Treasuries as Trade War Leverage? Big Creditors Already Cut BackBy
Share of U.S. debt held by China and Japan has been tumbling
Trade tensions could keep them away just as issuance ramps up
Owning $1 trillion of U.S. Treasuries just doesn’t mean as much as it used to.
The threat of new U.S. steel and aluminum tariffs and the resulting departure of top White House economic adviser Gary Cohn have raised the specter of a trade war, and President Donald Trump’s administration is also said to be considering a range of curbs on China. It’s only natural to ask whether some of America’s largest creditors would stop buying Treasuries in retaliation.
Just a whiff of a pullback from China, which holds almost $1.2 trillion of Treasuries, gave the market jitters at the start of the year, and the U.S. can ill afford much steeper borrowing costs as the budget deficit swells.
What generally goes unnoticed, though, amid the 12-zero numbers, is that China’s relative share of the market for Treasury notes and bonds is near its lowest since 2005, at 9.4 percent. For Japan, which owns $1.06 trillion, its 8.4 percent share is the smallest in at least 18 years. In other words, they haven’t kept pace with U.S. issuance.

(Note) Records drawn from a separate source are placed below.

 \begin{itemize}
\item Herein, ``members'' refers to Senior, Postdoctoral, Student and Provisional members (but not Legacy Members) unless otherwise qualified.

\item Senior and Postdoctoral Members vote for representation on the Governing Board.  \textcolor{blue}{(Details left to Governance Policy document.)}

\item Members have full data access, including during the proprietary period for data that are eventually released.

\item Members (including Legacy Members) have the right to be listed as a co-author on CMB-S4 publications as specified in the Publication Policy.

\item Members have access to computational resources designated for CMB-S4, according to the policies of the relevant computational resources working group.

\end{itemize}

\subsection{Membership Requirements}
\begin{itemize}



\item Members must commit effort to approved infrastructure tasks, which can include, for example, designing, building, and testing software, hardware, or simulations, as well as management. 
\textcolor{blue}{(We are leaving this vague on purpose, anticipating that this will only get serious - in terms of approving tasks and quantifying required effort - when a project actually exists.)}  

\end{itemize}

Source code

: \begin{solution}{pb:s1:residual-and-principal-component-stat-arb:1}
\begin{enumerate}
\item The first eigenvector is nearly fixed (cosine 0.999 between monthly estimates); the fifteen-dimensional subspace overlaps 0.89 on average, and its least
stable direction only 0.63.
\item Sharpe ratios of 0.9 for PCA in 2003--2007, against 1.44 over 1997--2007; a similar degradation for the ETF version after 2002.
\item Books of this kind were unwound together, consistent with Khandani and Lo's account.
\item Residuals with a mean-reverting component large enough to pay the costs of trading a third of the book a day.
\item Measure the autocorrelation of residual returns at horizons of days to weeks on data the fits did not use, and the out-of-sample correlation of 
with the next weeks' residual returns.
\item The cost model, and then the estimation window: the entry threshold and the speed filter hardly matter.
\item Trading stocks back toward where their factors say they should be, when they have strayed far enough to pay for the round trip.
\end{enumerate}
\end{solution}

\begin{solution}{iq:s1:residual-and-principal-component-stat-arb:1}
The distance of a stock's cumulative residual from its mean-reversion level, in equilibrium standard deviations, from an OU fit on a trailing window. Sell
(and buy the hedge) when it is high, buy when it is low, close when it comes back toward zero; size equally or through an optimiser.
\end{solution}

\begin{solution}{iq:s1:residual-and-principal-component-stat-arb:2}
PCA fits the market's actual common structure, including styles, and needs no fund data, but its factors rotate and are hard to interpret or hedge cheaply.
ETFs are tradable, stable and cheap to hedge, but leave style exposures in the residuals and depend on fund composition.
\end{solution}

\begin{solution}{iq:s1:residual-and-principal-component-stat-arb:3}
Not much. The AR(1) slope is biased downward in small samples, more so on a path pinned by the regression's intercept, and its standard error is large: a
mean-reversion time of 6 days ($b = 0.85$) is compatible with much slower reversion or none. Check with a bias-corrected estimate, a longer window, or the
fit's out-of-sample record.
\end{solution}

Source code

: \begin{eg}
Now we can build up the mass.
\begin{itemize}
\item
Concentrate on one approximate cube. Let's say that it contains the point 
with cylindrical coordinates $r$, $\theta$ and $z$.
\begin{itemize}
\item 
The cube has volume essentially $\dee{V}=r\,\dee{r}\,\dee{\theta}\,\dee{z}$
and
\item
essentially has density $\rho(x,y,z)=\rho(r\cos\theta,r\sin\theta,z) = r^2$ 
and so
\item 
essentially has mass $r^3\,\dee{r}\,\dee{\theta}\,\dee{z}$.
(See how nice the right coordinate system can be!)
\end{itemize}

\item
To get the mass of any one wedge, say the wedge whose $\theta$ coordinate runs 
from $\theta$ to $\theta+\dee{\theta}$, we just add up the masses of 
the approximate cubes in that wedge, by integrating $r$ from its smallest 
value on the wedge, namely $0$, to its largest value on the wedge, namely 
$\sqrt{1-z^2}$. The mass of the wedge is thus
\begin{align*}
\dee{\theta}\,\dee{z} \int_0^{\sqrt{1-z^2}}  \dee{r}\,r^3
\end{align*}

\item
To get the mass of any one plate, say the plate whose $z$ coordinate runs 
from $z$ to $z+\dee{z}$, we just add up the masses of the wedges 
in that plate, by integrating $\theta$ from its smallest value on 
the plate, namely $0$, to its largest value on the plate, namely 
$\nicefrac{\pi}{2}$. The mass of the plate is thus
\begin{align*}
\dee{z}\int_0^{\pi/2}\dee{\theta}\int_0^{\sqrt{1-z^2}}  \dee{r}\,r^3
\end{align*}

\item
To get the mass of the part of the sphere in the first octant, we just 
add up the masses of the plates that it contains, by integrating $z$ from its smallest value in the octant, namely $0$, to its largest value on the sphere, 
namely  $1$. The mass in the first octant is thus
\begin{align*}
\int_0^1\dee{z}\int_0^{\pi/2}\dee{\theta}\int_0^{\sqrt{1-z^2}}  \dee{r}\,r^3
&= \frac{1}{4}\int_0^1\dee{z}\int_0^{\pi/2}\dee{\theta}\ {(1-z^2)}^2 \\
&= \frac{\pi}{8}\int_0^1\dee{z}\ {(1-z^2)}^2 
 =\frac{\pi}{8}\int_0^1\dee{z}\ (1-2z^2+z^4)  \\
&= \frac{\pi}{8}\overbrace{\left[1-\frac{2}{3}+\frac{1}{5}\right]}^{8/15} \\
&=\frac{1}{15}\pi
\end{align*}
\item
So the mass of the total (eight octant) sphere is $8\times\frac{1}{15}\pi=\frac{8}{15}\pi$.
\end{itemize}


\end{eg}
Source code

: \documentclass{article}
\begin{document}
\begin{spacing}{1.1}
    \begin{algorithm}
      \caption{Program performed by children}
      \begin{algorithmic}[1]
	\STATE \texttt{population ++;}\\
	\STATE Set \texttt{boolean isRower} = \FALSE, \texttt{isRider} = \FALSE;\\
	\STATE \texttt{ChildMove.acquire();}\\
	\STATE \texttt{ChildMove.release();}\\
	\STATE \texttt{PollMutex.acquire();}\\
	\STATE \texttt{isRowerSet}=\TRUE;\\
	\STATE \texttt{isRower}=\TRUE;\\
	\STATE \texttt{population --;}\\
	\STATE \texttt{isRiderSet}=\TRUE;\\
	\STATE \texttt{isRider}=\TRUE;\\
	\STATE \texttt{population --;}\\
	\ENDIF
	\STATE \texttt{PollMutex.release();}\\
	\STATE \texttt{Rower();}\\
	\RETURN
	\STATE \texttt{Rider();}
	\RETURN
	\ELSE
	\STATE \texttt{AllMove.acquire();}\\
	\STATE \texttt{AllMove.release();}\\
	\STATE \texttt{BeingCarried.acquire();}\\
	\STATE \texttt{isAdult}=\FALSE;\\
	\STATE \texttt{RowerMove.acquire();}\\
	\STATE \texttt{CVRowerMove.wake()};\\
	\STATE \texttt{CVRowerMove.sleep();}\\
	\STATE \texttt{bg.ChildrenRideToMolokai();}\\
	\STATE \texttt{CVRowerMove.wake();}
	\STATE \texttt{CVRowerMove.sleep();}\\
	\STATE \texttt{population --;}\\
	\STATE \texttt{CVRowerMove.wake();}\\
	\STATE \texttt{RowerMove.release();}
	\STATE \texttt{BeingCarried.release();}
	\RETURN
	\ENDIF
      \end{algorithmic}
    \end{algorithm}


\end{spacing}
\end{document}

Of course, part of that has to do with the Federal Reserve’s bond-buying program after the financial crisis, which soaked up much of the supply. But the U.S. central bank’s holdings barely budged from late 2014 until last year, and have since fallen, while the Treasury market, including bills, has grown by more than $2 trillion to $14.7 trillion. What that means is, trade war or not, big foreign buyers have already been slowly stepping back.
“The relative importance of Japan and China as holders of U.S. debt has declined,” though they still own more than enough to move markets, said Gennadiy Goldberg, senior U.S. rates strategist at TD Securities in New York. If overall holdings don’t move up much in the coming years, “these numbers will shrink further, just given the trillion-dollar deficits we’re planning to be running.”
At its peak, Japan owned almost 25 percent of all Treasuries back in 2004, while China’s holdings grew to a high of around 20 percent in 2009. Over the past six years, reported holders in Ireland, the Cayman Islands and the U.K. have been the largest foreign buyers of U.S. debt, Treasury Department data show.
Few bond traders really expect China or Japan to abruptly sell Treasuries en masse. After all, their stashes are so large that any such move would likely crater the value of their own holdings.
“I’ve never been of the view that China would ever intentionally say, ‘Oh let’s just sell Treasuries and spike U.S. rates’ -- because how does that help them?” said Eric Stein, co-director of global income at Eaton Vance Corp. “It’s mutually assured destruction in the U.S.-China relationship.”
Foreign officials are more likely to pull back slowly.
Consider January, when Bloomberg News cited senior Chinese government officials as recommending slowing or halting purchases of Treasuries. Benchmark 10-year Treasury yields rose about five basis points in less than an hour after the initial report on Jan. 10.
Though China’s State Administration of Foreign Exchange dismissed the report, saying in a statement that investments are decided by market conditions, it speaks to the gradual pace at which a country with such significant holdings would need to exit.
Major holders also have few alternatives, particularly China, whose $3.1 trillion stash of foreign-currency reserves is the world’s largest. That money has to go somewhere, but many developed markets, such as Japan and Europe, are distorted by quantitative easing.
Private Japanese investors, on the other hand, have been purchasing more bonds from countries like France and Germany because the hedging cost is lower than in the U.S. market. They lose more than 250 basis points of yield on Treasuries after hedging, while they pick up over 25 basis points when converting from yen to euros, according to data compiled by Bloomberg.
Treasuries have withstood pullbacks from both China and Japan over the past two years. But with auction sizes only growing in the coming years, and the Fed paring its own holdings, the U.S. likely needs them to at least keep their share of the market steady. That’d be a hard ask in the midst of a trade war.
“Their marginal importance might be even higher” because of imminent U.S. budget deficits, TD’s Goldberg said. “Especially if the No. 1 and No. 2 holders decide they want to use their holdings of Treasuries as retaliation. It’s something that has been threatened before -- I think the U.S. is well aware of it.”